*WORK INSTRUCTION*. Count the lines in the following data that include "create". Please write only the number.

*EXCERPTED RECORDS*.
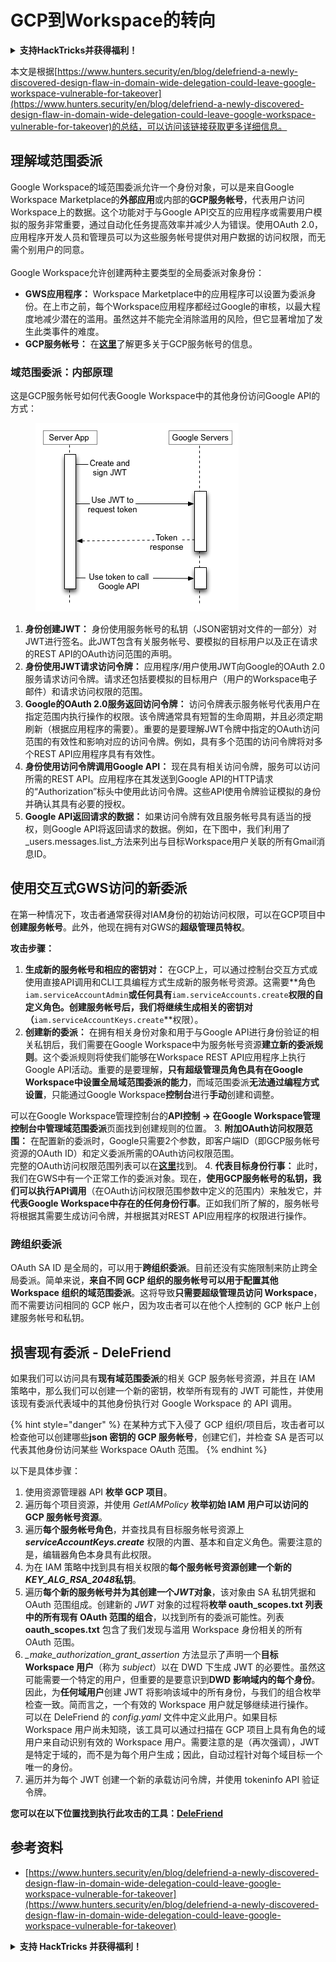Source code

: # GCP到Workspace的转向

<details>

<summary><strong>支持HackTricks并获得福利！</strong></summary>

* 如果您想在HackTricks中看到您的公司广告，或者如果您想访问PEASS的最新版本或下载PDF版的HackTricks，请查看[**SUBSCRIPTION PLANS**](https://github.com/sponsors/carlospolop)！
* 获取[**官方PEASS和HackTricks的衣物**](https://peass.creator-spring.com)
* 发现[**PEASS家族**](https://opensea.io/collection/the-peass-family)，我们的独家[**NFTs**](https://opensea.io/collection/the-peass-family)收藏品
* **加入** 💬 [**Discord群组**](https://discord.gg/hRep4RUj7f) 或 [**telegram群组**](https://t.me/peass) 或 **关注**我在**Twitter**上的🐦 [**@carlospolopm**](https://twitter.com/carlospolopm)**。**
* **通过向**[**HackTricks**](https://github.com/carlospolop/hacktricks)和[**HackTricks Cloud**](https://github.com/carlospolop/hacktricks-cloud) **github仓库提交PR来分享您的黑客技巧。**

</details>

本文是根据[https://www.hunters.security/en/blog/delefriend-a-newly-discovered-design-flaw-in-domain-wide-delegation-could-leave-google-workspace-vulnerable-for-takeover](https://www.hunters.security/en/blog/delefriend-a-newly-discovered-design-flaw-in-domain-wide-delegation-could-leave-google-workspace-vulnerable-for-takeover)的总结，可以访问该链接获取更多详细信息。

## **理解域范围委派**

Google Workspace的域范围委派允许一个身份对象，可以是来自Google Workspace Marketplace的**外部应用**或内部的**GCP服务帐号**，代表用户访问Workspace上的数据。这个功能对于与Google API交互的应用程序或需要用户模拟的服务非常重要，通过自动化任务提高效率并减少人为错误。使用OAuth 2.0，应用程序开发人员和管理员可以为这些服务帐号提供对用户数据的访问权限，而无需个别用户的同意。\
\
Google Workspace允许创建两种主要类型的全局委派对象身份：

* **GWS应用程序：** Workspace Marketplace中的应用程序可以设置为委派身份。在上市之前，每个Workspace应用程序都经过Google的审核，以最大程度地减少潜在的滥用。虽然这并不能完全消除滥用的风险，但它显著增加了发生此类事件的难度。
* **GCP服务帐号：** 在[**这里**](gcp-basic-information.md#service-accounts)了解更多关于GCP服务帐号的信息。

### **域范围委派：内部原理**

这是GCP服务帐号如何代表Google Workspace中的其他身份访问Google API的方式：

<figure><img src="../../.gitbook/assets/image.png" alt=""><figcaption></figcaption></figure>

1. **身份创建JWT：** 身份使用服务帐号的私钥（JSON密钥对文件的一部分）对JWT进行签名。此JWT包含有关服务帐号、要模拟的目标用户以及正在请求的REST API的OAuth访问范围的声明。
2. **身份使用JWT请求访问令牌：** 应用程序/用户使用JWT向Google的OAuth 2.0服务请求访问令牌。请求还包括要模拟的目标用户（用户的Workspace电子邮件）和请求访问权限的范围。
3. **Google的OAuth 2.0服务返回访问令牌：** 访问令牌表示服务帐号代表用户在指定范围内执行操作的权限。该令牌通常具有短暂的生命周期，并且必须定期刷新（根据应用程序的需要）。重要的是要理解JWT令牌中指定的OAuth访问范围的有效性和影响对应的访问令牌。例如，具有多个范围的访问令牌将对多个REST API应用程序具有有效性。
4. **身份使用访问令牌调用Google API：** 现在具有相关访问令牌，服务可以访问所需的REST API。应用程序在其发送到Google API的HTTP请求的“Authorization”标头中使用此访问令牌。这些API使用令牌验证模拟的身份并确认其具有必要的授权。
5. **Google API返回请求的数据：** 如果访问令牌有效且服务帐号具有适当的授权，则Google API将返回请求的数据。例如，在下图中，我们利用了_users.messages.list_方法来列出与目标Workspace用户关联的所有Gmail消息ID。

## 使用交互式GWS访问的新委派

在第一种情况下，攻击者通常获得对IAM身份的初始访问权限，可以在GCP项目中**创建服务帐号**。此外，他现在拥有对GWS的**超级管理员特权**。

**攻击步骤：**

1. **生成新的服务帐号和相应的密钥对：** 在GCP上，可以通过控制台交互方式或使用直接API调用和CLI工具编程方式生成新的服务帐号资源。这需要**角色`iam.serviceAccountAdmin`**或任何具有**`iam.serviceAccounts.create`**权限的自定义角色。创建服务帐号后，我们将继续生成相关的密钥对（**`iam.serviceAccountKeys.create`**权限）。
2. **创建新的委派：** 在拥有相关身份对象和用于与Google API进行身份验证的相关私钥后，我们需要在Google Workspace中为服务帐号资源**建立新的委派规则**。这个委派规则将使我们能够在Workspace REST API应用程序上执行Google API活动。重要的是要理解，**只有超级管理员角色具有在Google Workspace中设置全局域范围委派的能力**，而域范围委派**无法通过编程方式设置**，只能通过Google Workspace**控制台**进行**手动**创建和调整。

可以在Google Workspace管理控制台的**API控制 → 在Google Workspace管理控制台中管理域范围委派**页面找到创建规则的位置。
3. **附加OAuth访问权限范围：** 在配置新的委派时，Google只需要2个参数，即客户端ID（即GCP服务帐号资源的OAuth ID）和定义委派所需的OAuth访问权限范围。\
完整的OAuth访问权限范围列表可以在[**这里**](https://developers.google.com/identity/protocols/oauth2/scopes)找到。
4. **代表目标身份行事：** 此时，我们在GWS中有一个正常工作的委派对象。现在，**使用GCP服务帐号的私钥，我们可以执行API调用**（在OAuth访问权限范围参数中定义的范围内）来触发它，并**代表Google Workspace中存在的任何身份行事**。正如我们所了解的，服务帐号将根据其需要生成访问令牌，并根据其对REST API应用程序的权限进行操作。
### 跨组织委派

OAuth SA ID 是全局的，可以用于**跨组织委派**。目前还没有实施限制来防止跨全局委派。简单来说，**来自不同 GCP 组织的服务帐号可以用于配置其他 Workspace 组织的域范围委派**。这将导致**只需要超级管理员访问 Workspace**，而不需要访问相同的 GCP 帐户，因为攻击者可以在他个人控制的 GCP 帐户上创建服务帐号和私钥。

## 损害现有委派 - DeleFriend

如果我们可以访问具有**现有域范围委派**的相关 GCP 服务帐号资源，并且在 IAM 策略中，那么我们可以创建一个新的密钥，枚举所有现有的 JWT 可能性，并使用该现有委派代表域中的其他身份执行对 Google Workspace 的 API 调用。

{% hint style="danger" %}
在某种方式下入侵了 GCP 组织/项目后，攻击者可以检查他可以创建哪些**json 密钥的 GCP 服务帐号**，创建它们，并检查 SA 是否可以代表其他身份访问某些 Workspace OAuth 范围。
{% endhint %}

以下是具体步骤：

1. 使用资源管理器 API **枚举 GCP 项目**。
2. 遍历每个项目资源，并使用 _GetIAMPolicy_ **枚举初始 IAM 用户可以访问的 GCP 服务帐号资源**。
3. 遍历**每个服务帐号角色**，并查找具有目标服务帐号资源上 _**serviceAccountKeys.create**_ 权限的内置、基本和自定义角色。需要注意的是，编辑器角色本身具有此权限。
4. 为在 IAM 策略中找到具有相关权限的**每个服务帐号资源创建一个新的**_**KEY\_ALG\_RSA\_2048**_**私钥**。
5. 遍历**每个新的服务帐号并为其创建一个**_**JWT**_**对象**，该对象由 SA 私钥凭据和 OAuth 范围组成。创建新的 _JWT_ 对象的过程将**枚举 oauth\_scopes.txt 列表中的所有现有 OAuth 范围的组合**，以找到所有的委派可能性。列表 **oauth\_scopes.txt** 包含了我们发现与滥用 Workspace 身份相关的所有 OAuth 范围。
6. _\_make\_authorization\_grant\_assertion_ 方法显示了声明一个**目标 Workspace 用户**（称为 _subject_）以在 DWD 下生成 JWT 的必要性。虽然这可能需要一个特定的用户，但重要的是要意识到**DWD 影响域内的每个身份**。因此，为**任何域用户**创建 JWT 将影响该域中的所有身份，与我们的组合枚举检查一致。简而言之，一个有效的 Workspace 用户就足够继续进行操作。\
可以在 DeleFriend 的 _config.yaml_ 文件中定义此用户。如果目标 Workspace 用户尚未知晓，该工具可以通过扫描在 GCP 项目上具有角色的域用户来自动识别有效的 Workspace 用户。需要注意的是（再次强调），JWT 是特定于域的，而不是为每个用户生成；因此，自动过程针对每个域目标一个唯一的身份。
7. 遍历并为每个 JWT 创建一个新的承载访问令牌，并使用 tokeninfo API 验证令牌。

**您可以在以下位置找到执行此攻击的工具：**[**DeleFriend**](https://github.com/axon-git/DeleFriend)

## 参考资料

* [https://www.hunters.security/en/blog/delefriend-a-newly-discovered-design-flaw-in-domain-wide-delegation-could-leave-google-workspace-vulnerable-for-takeover](https://www.hunters.security/en/blog/delefriend-a-newly-discovered-design-flaw-in-domain-wide-delegation-could-leave-google-workspace-vulnerable-for-takeover)

<details>

<summary><strong>支持 HackTricks 并获得福利！</strong></summary>

* 如果您希望在 HackTricks 中看到您的**公司广告**，或者如果您想访问**PEASS 的最新版本或下载 PDF 格式的 HackTricks**，请查看[**订阅计划**](https://github.com/sponsors/carlospolop)！
* 获取[**官方 PEASS 和 HackTricks 商品**](https://peass.creator-spring.com)
* 发现[**The PEASS Family**](https://opensea.io/collection/the-peass-family)，我们的独家[**NFT**](https://opensea.io/collection/the-peass-family)收藏品
* **加入** 💬 [**Discord 群组**](https://discord.gg/hRep4RUj7f) 或 [**Telegram 群组**](https://t.me/peass)，或者在 **Twitter** 上关注我 🐦 [**@carlospolopm**](https://twitter.com/carlospolopm)**。**
* **通过向** [**HackTricks**](https://github.com/carlospolop/hacktricks) 和 [**HackTricks Cloud**](https://github.com/carlospolop/hacktricks-cloud) **github 仓库提交 PR 来分享您的黑客技巧。**

</details>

*SOLUTION TO THIS EXERCISE*. 2